From the entries below, reproduce exactly the line containing "that a model", the line containing "its analytic expectation", and every line in between, with nothing added.

Source texts of formatted documents:
________________
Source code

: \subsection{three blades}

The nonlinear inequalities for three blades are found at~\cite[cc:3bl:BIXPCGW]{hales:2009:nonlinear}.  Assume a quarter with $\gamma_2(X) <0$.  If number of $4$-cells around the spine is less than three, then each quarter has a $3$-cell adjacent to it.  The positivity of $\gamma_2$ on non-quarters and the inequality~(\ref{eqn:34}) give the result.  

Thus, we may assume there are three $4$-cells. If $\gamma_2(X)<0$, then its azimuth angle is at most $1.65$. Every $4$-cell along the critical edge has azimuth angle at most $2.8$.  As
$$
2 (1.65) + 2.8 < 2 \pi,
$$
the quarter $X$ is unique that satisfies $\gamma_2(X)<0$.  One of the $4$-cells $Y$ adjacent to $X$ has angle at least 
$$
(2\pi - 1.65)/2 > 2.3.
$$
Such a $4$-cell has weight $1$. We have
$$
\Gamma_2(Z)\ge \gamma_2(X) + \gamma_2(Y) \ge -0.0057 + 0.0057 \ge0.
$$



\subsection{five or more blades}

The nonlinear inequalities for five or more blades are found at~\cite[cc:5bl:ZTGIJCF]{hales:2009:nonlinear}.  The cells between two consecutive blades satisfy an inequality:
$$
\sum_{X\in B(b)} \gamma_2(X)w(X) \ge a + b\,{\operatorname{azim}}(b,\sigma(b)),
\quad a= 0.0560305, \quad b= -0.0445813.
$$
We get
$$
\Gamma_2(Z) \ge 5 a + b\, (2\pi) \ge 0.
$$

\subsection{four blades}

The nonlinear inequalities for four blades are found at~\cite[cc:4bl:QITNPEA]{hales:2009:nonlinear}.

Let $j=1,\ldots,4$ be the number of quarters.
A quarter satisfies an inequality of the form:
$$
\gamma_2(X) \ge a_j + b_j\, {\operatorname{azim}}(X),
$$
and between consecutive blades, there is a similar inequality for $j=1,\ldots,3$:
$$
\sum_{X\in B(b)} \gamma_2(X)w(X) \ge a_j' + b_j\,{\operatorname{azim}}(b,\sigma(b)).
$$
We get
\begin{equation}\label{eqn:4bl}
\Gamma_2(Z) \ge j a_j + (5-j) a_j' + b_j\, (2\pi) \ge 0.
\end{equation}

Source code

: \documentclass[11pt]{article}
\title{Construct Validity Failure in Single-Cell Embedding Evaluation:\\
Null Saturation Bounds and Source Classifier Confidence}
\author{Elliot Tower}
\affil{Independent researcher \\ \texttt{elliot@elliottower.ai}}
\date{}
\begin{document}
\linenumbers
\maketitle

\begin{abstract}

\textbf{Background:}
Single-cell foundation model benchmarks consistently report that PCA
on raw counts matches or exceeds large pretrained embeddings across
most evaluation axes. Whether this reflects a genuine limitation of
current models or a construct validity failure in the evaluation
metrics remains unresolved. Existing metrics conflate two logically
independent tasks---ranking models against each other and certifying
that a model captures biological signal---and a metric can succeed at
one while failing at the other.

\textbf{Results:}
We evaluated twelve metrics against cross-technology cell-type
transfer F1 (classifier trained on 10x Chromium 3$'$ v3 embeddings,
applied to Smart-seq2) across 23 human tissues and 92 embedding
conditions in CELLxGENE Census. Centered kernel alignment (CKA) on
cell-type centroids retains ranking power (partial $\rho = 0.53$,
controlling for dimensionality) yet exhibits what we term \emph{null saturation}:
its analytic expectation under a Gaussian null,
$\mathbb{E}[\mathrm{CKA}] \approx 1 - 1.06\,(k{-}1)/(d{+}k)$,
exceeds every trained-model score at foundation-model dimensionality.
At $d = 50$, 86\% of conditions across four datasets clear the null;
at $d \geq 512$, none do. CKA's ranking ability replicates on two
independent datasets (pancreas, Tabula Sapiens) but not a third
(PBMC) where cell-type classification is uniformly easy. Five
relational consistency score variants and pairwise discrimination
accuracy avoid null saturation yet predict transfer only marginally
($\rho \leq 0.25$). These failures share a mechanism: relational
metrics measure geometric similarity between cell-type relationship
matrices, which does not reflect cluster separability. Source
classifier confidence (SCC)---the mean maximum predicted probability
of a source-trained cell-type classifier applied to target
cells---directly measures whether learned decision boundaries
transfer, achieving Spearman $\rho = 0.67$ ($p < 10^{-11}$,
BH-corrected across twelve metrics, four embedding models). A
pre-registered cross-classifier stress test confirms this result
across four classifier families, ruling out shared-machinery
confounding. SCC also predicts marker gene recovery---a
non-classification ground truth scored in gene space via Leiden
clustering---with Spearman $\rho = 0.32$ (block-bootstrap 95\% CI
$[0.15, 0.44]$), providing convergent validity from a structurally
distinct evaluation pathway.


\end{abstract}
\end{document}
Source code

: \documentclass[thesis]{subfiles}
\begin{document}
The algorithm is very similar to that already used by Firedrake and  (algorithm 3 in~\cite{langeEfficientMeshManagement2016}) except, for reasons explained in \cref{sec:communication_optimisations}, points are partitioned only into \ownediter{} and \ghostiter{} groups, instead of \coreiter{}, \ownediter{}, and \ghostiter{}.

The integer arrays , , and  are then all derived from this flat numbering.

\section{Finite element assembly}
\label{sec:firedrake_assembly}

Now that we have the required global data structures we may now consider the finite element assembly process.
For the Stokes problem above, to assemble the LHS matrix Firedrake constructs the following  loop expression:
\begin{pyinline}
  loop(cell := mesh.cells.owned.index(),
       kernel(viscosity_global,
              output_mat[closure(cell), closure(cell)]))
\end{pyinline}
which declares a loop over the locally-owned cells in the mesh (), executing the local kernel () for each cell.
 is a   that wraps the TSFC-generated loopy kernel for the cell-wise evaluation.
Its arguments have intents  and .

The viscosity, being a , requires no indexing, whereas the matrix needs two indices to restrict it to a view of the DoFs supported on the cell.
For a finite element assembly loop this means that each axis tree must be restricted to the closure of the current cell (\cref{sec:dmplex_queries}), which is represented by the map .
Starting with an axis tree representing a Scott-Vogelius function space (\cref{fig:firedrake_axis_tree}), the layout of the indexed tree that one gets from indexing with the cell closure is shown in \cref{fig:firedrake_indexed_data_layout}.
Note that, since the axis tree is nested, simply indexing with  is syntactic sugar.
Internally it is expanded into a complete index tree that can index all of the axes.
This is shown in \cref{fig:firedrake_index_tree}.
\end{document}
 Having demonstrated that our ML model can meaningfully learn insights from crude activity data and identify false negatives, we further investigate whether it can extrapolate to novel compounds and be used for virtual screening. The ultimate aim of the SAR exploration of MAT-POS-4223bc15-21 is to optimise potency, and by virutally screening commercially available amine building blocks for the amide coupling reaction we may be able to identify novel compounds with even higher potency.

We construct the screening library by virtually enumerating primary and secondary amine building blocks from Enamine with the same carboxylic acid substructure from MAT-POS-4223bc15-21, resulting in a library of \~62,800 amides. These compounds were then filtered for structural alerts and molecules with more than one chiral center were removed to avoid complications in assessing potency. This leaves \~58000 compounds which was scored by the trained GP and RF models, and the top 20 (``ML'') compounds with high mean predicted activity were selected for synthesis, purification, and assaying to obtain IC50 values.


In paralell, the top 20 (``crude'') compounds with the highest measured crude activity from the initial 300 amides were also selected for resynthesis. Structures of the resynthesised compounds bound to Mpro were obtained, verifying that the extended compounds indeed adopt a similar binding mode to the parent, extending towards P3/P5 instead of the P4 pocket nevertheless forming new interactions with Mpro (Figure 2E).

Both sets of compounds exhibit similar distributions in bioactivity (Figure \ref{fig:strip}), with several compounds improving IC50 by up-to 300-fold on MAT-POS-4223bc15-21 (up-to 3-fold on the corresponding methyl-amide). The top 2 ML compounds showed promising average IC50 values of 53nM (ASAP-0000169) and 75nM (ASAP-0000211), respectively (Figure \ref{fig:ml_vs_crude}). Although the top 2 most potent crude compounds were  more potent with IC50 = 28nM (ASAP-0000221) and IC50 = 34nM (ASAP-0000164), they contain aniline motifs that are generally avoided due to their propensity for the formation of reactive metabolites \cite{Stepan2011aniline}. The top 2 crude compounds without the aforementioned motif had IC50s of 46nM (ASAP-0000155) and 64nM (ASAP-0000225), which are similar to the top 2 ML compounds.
________________
The completed task:
that a model captures biological signal---and a metric can succeed at
one while failing at the other.

\textbf{Results:}
We evaluated twelve metrics against cross-technology cell-type
transfer F1 (classifier trained on 10x Chromium 3$'$ v3 embeddings,
applied to Smart-seq2) across 23 human tissues and 92 embedding
conditions in CELLxGENE Census. Centered kernel alignment (CKA) on
cell-type centroids retains ranking power (partial $\rho = 0.53$,
controlling for dimensionality) yet exhibits what we term \emph{null saturation}:
its analytic expectation under a Gaussian null,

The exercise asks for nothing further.